Aziz ÜSTEL – 1 Mart 2012
lozanda alinabilecek tek bir sey vardir onuda almislardir. bu ankara hukumetinin ,mustafa kemalin dunya devletleri tarafindan taninmasi ve kendisine mesrutiyet kazandirilmasidir. lozanin en buyuk basarisi ve beklentisi budur. kendi rejiminin yasallasmasi.

eger lozan olmasaydi ve ankara hukumeti savasa devam etseydi:

-elimizde deniz kuveti olmadigi icin izmir sonrasi savasi yunan topraklarina tasima,adalari geri alma imkanimiz zaten yokdu, fiilen yunan savasi , bir baris anlasmasi olsun yada olmasin bitmisdi.
-istanbul bogaz bolgelerini ve kuzey irak'i ,iskenderunu ingilizlerden yada fransizlardan savas yolu ile geri alma imkani yokdu, on yildir savasan halkin yine buyuk bir mucadeleye girme takaati kalmamisdi.

lozan ile : istanbul ve bogazlar silahsizlandirilmis sekilde,ordunun girmesine izin verilmeyen bir duzenleme ile dahi olsa , bogaz trafigi uluslararasi bir komisyonda bile olsa ankara hukumetine verilmis,bati trakyada ayni sekilde kazanilmisdir.

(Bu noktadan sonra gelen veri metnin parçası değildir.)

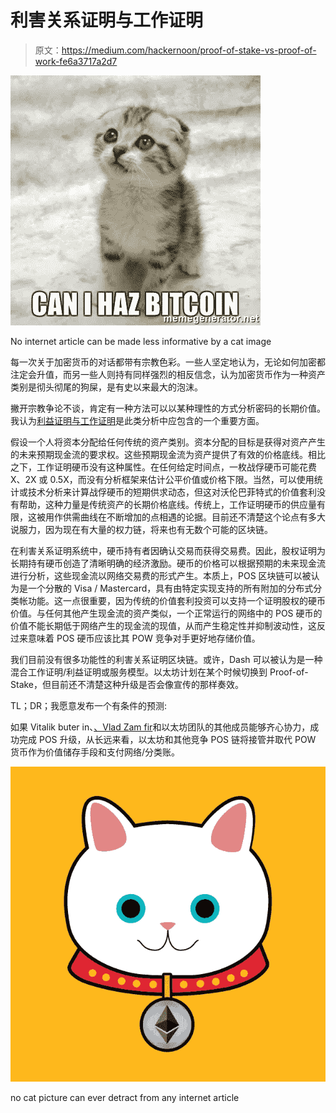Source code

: # 利害关系证明与工作证明

> 原文：<https://medium.com/hackernoon/proof-of-stake-vs-proof-of-work-fe6a3717a2d7>

![](img/c2c20e3f799c5b47dc491200723c654c.png)

No internet article can be made less informative by a cat image

每一次关于加密货币的对话都带有宗教色彩。一些人坚定地认为，无论如何加密都注定会升值，而另一些人则持有同样强烈的相反信念，认为加密货币作为一种资产类别是彻头彻尾的狗屎，是有史以来最大的泡沫。

撇开宗教争论不谈，肯定有一种方法可以以某种理性的方式分析密码的长期价值。我认为[利益证明与工作证明](https://github.com/ethereum/wiki/wiki/Proof-of-Stake-FAQ)是此类分析中应包含的一个重要方面。

假设一个人将资本分配给任何传统的资产类别。资本分配的目标是获得对资产产生的未来预期现金流的要求权。这些预期现金流为资产提供了有效的价格底线。相比之下，工作证明硬币没有这种属性。在任何给定时间点，一枚战俘硬币可能花费 X、2X 或 0.5X，而没有分析框架来估计公平价值或价格下限。当然，可以使用统计或技术分析来计算战俘硬币的短期供求动态，但这对沃伦巴菲特式的价值套利没有帮助，这种力量是传统资产的长期价格底线。传统上，工作证明硬币的供应量有限，这被用作供需曲线在不断增加的点相遇的论据。目前还不清楚这个论点有多大说服力，因为现在有大量的权力链，将来也有无数个可能的区块链。

在利害关系证明系统中，硬币持有者因确认交易而获得交易费。因此，股权证明为长期持有硬币创造了清晰明确的经济激励。硬币的价格可以根据预期的未来现金流进行分析，这些现金流以网络交易费的形式产生。本质上，POS 区块链可以被认为是一个分散的 Visa / Mastercard，具有由特定实现支持的所有附加的分布式分类帐功能。这一点很重要，因为传统的价值套利投资可以支持一个证明股权的硬币价值。与任何其他产生现金流的资产类似，一个正常运行的网络中的 POS 硬币的价值不能长期低于网络产生的现金流的现值，从而产生稳定性并抑制波动性，这反过来意味着 POS 硬币应该比其 POW 竞争对手更好地存储价值。

我们目前没有很多功能性的利害关系证明区块链。或许，Dash 可以被认为是一种混合工作证明/利益证明或服务模型。以太坊计划在某个时候切换到 Proof-of-Stake，但目前还不清楚这种升级是否会像宣传的那样奏效。

TL；DR；我愿意发布一个有条件的预测:

如果 Vitalik buter in、[、Vlad Zam fir](https://medium.com/u/aa9bb0a9d2ad?source=post_page-----fe6a3717a2d7--------------------------------)和以太坊团队的其他成员能够齐心协力，成功完成 POS 升级，从长远来看，以太坊和其他竞争 POS 链将接管并取代 POW 货币作为价值储存手段和支付网络/分类账。

![](img/0e19f43509809c2712705e64f660094c.png)

no cat picture can ever detract from any internet article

budur koca bir lozanda milletin elde etdigi baska bir sey degil , o yuzden lozanin tek onemi ankara hukumetinin taninmasidir baska bir sey degil.
lozan bir hezimettir efendim.

kadir mısıroğlu 30 yıl birileri kapak olsun diye 3 cild olarak basmıştır.

(bkz: lozan zafer mi hezimet mi)
anasına avradına tecavüz edilmiş bir imparatorluk. askeri dağılmış, parası yok, silahı yok, kurşunu yok. böyle yanmış kül olmuş bir yerden tekrar doğuyorsunuz. dünyanın yarısını sömürmüş devletleri karşınıza oturtuyorsunuz ve isteklerinizi dayatıyorsunuz. birde başarısızlık diyorsunuz he ? ne olucaktı ingiltere kurdeleli paket içinde londra'yımı bırakıcaktı bize?

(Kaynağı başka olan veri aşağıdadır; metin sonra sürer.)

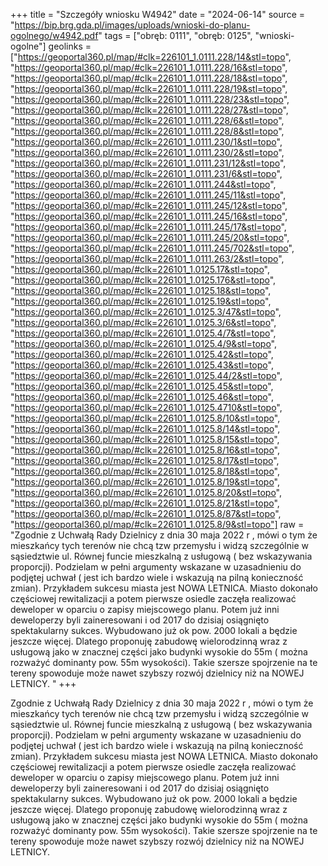 +++
title = "Szczegóły wniosku W4942"
date = "2024-06-14"
source = "https://bip.brg.gda.pl/images/uploads/wnioski-do-planu-ogolnego/w4942.pdf"
tags = ["obręb: 0111", "obręb: 0125", "wnioski-ogolne"]
geolinks = ["https://geoportal360.pl/map/#clk=226101_1.0111.228/14&stl=topo", "https://geoportal360.pl/map/#clk=226101_1.0111.228/16&stl=topo", "https://geoportal360.pl/map/#clk=226101_1.0111.228/18&stl=topo", "https://geoportal360.pl/map/#clk=226101_1.0111.228/19&stl=topo", "https://geoportal360.pl/map/#clk=226101_1.0111.228/23&stl=topo", "https://geoportal360.pl/map/#clk=226101_1.0111.228/27&stl=topo", "https://geoportal360.pl/map/#clk=226101_1.0111.228/6&stl=topo", "https://geoportal360.pl/map/#clk=226101_1.0111.228/8&stl=topo", "https://geoportal360.pl/map/#clk=226101_1.0111.230/1&stl=topo", "https://geoportal360.pl/map/#clk=226101_1.0111.230/2&stl=topo", "https://geoportal360.pl/map/#clk=226101_1.0111.231/12&stl=topo", "https://geoportal360.pl/map/#clk=226101_1.0111.231/6&stl=topo", "https://geoportal360.pl/map/#clk=226101_1.0111.244&stl=topo", "https://geoportal360.pl/map/#clk=226101_1.0111.245/11&stl=topo", "https://geoportal360.pl/map/#clk=226101_1.0111.245/12&stl=topo", "https://geoportal360.pl/map/#clk=226101_1.0111.245/16&stl=topo", "https://geoportal360.pl/map/#clk=226101_1.0111.245/17&stl=topo", "https://geoportal360.pl/map/#clk=226101_1.0111.245/20&stl=topo", "https://geoportal360.pl/map/#clk=226101_1.0111.245/702&stl=topo", "https://geoportal360.pl/map/#clk=226101_1.0111.263/2&stl=topo", "https://geoportal360.pl/map/#clk=226101_1.0125.17&stl=topo", "https://geoportal360.pl/map/#clk=226101_1.0125.176&stl=topo", "https://geoportal360.pl/map/#clk=226101_1.0125.18&stl=topo", "https://geoportal360.pl/map/#clk=226101_1.0125.19&stl=topo", "https://geoportal360.pl/map/#clk=226101_1.0125.3/47&stl=topo", "https://geoportal360.pl/map/#clk=226101_1.0125.3/6&stl=topo", "https://geoportal360.pl/map/#clk=226101_1.0125.4/7&stl=topo", "https://geoportal360.pl/map/#clk=226101_1.0125.4/9&stl=topo", "https://geoportal360.pl/map/#clk=226101_1.0125.42&stl=topo", "https://geoportal360.pl/map/#clk=226101_1.0125.43&stl=topo", "https://geoportal360.pl/map/#clk=226101_1.0125.44/2&stl=topo", "https://geoportal360.pl/map/#clk=226101_1.0125.45&stl=topo", "https://geoportal360.pl/map/#clk=226101_1.0125.46&stl=topo", "https://geoportal360.pl/map/#clk=226101_1.0125.4710&stl=topo", "https://geoportal360.pl/map/#clk=226101_1.0125.8/10&stl=topo", "https://geoportal360.pl/map/#clk=226101_1.0125.8/14&stl=topo", "https://geoportal360.pl/map/#clk=226101_1.0125.8/15&stl=topo", "https://geoportal360.pl/map/#clk=226101_1.0125.8/16&stl=topo", "https://geoportal360.pl/map/#clk=226101_1.0125.8/17&stl=topo", "https://geoportal360.pl/map/#clk=226101_1.0125.8/18&stl=topo", "https://geoportal360.pl/map/#clk=226101_1.0125.8/19&stl=topo", "https://geoportal360.pl/map/#clk=226101_1.0125.8/20&stl=topo", "https://geoportal360.pl/map/#clk=226101_1.0125.8/21&stl=topo", "https://geoportal360.pl/map/#clk=226101_1.0125.8/87&stl=topo", "https://geoportal360.pl/map/#clk=226101_1.0125.8/9&stl=topo"]
raw = "Zgodnie z Uchwałą Rady Dzielnicy z dnia 30 maja 2022 r , mówi o tym że mieszkańcy tych terenów nie chcą tzw przemysłu i widzą szczególnie w sąsiedztwie ul. Równej funcie mieszkalną z usługową ( bez wskazywania proporcji). Podzielam w pełni argumenty wskazane w uzasadnieniu do podjętej uchwał ( jest ich bardzo wiele i wskazują na pilną konieczność zmian). Przykładem sukcesu miasta jest NOWA LETNICA. Miasto dokonało częściowej rewitalizacji a potem pierwsze osiedle zaczęła realizować deweloper w oparciu o zapisy miejscowego planu. Potem już inni deweloperzy byli zaineresowani i od 2017 do dzisiaj osiągnięto spektakularny sukces. Wybudowano już ok pow. 2000 lokali a będzie jeszcze więcej. Dlatego proponuję zabudowę wielorodzinną wraz z usługową jako w znacznej części jako budynki wysokie do 55m ( można rozważyć dominanty pow. 55m wysokości). Takie szersze spojrzenie na te tereny spowoduje może nawet szybszy rozwój dzielnicy niż na NOWEJ LETNICY. "
+++

Zgodnie z Uchwałą Rady Dzielnicy z dnia 30 maja 2022 r , mówi o tym że
mieszkańcy tych terenów nie chcą tzw przemysłu i widzą szczególnie w sąsiedztwie ul. Równej
funcie mieszkalną z usługową ( bez wskazywania proporcji). Podzielam w pełni argumenty
wskazane w uzasadnieniu do podjętej uchwał ( jest ich bardzo wiele i wskazują na pilną
konieczność zmian). Przykładem sukcesu miasta jest NOWA LETNICA. Miasto dokonało
częściowej rewitalizacji a potem pierwsze osiedle zaczęła realizować deweloper w oparciu o
zapisy miejscowego planu. Potem już inni deweloperzy byli zaineresowani i od 2017 do dzisiaj
osiągnięto spektakularny sukces. Wybudowano już ok pow. 2000 lokali a będzie jeszcze więcej.
Dlatego proponuję zabudowę wielorodzinną wraz z usługową jako w znacznej części jako
budynki wysokie do 55m ( można rozważyć dominanty pow. 55m wysokości). Takie szersze
spojrzenie na te tereny spowoduje może nawet szybszy rozwój dzielnicy niż na NOWEJ LETNICY.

az gerçekçi olun. ve dönemin şartlarını iyi değerlendirin.
çok net birşey varsa o da lozanın nereden bakıyorsanız oraya çekilebileceğidir. Lozan trkiye cumhuriyetini dünyaya tanıtmış osmanlıyı bitirmiştir. bu yüzden osmanlı sempatizanları için bir başarı olarak kabul edilmez.

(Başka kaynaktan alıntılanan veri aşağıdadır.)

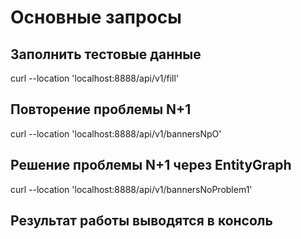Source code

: # Основные запросы

## Заполнить тестовые данные

curl --location 'localhost:8888/api/v1/fill'

## Повторение проблемы N+1

curl --location 'localhost:8888/api/v1/bannersNpO'

## Решение проблемы N+1 через EntityGraph

curl --location 'localhost:8888/api/v1/bannersNoProblem1'

## Результат работы выводятся в консоль
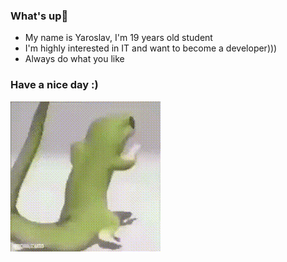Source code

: ### What's up👋

<ul>
  <li>My name is Yaroslav, I'm 19 years old student</li> 
  <li>I'm highly interested in IT and want to become a developer)))</li>
  <li>Always do what you like</li>
</ul>

### Have a nice day :)

![Gif](https://github.com/morento101/morento101/raw/main/dance.gif)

yine de değerlendirme yapılırken bir avuç askerin yıllar süren savaşlar sonrasında, yapabileceğinin en iyisini yaptığı unutulmamalıdır. o dönem bile atatürk dahil hiç kimse şurayı şunlara burayı bunlara bırakalım derdinde olmadı. fakat eldeki imkanlarla ya olabilecek en iyi durumu kabul edecek, ya da son bir yok oluş savaşına girilecekti. işte tarih sahnesine giren büyük dehalar, ne zaman duracaklarını bilerek isimlerini tarihe yazdırmıştır.

kişisel heyecan ve hezeyanlarına dur diyebilmek büyük karakterli insanlara ait bir vasıftır.
"hani ikra hani ikra" diye anlaşma metnini öne sürerek gizlenmesi mümkün olmayan gerçek.

lozan'da 24 temmuz 1923 tarihinde imzalanan metin ingiliz meclisinde halifelik kaldırılana kadar bekletilmiş, 3 mart 1924'te hilafetin ilgasına dair kanun geçtikten sonra birkaç gün içinde görüşülüp kanunlaşmıştır.

tabi ingilizler'e verilen sözler nedeni ile hilafetin kaldırılması 1. meclis'te gerçekleşmeyince topal osman ağa devreye girerek kargaşa çıkarılmış, birinci meclis feshedilip hilafetin kaldırılmasına ses çıkarmayacak kafadan adamlarla ikinci meclis teşekkül ettirilmiştir.

ingilizlerin dayatması deyin, bizim süper dahilerin ingilizlere yaranma sevdası deyin, bir sebeple ingiliz menfaatleri için yapılan işler, çağdaşlık, ilericilik, üstün liderlik ve ileri görüşlülüğün sonucu vb. makyaj ve yaldızlarla yıllardır önümüze konulup duruyor.

adamlara anlaşma metninin dışında bir söz verilmiş olmasa neden aylarca bekletsinler anlaşmayı; hilafetin ilgasından 3 gün sonra geçirsinler ?

selânik merkezli ve yahudi / mason oluşumu ittihat ve terakki 'nin osmanlı topraklarını olabildiğine parçalama ve dağıtma projesinin son sahnesidir lozan.

hayatında hiçbir diplomatik geçmişi olmayan, hattâ cephe dışında geçmişi olmayan ismet paşa cepheden döndükten sadece birkaç ay sonra lozan'a gidiyor. bu derece önemli bir görüşmeye ismet paşa'nın gönderilmesi ya bilinçli bir ihanet, ya da aymazlık olabilir.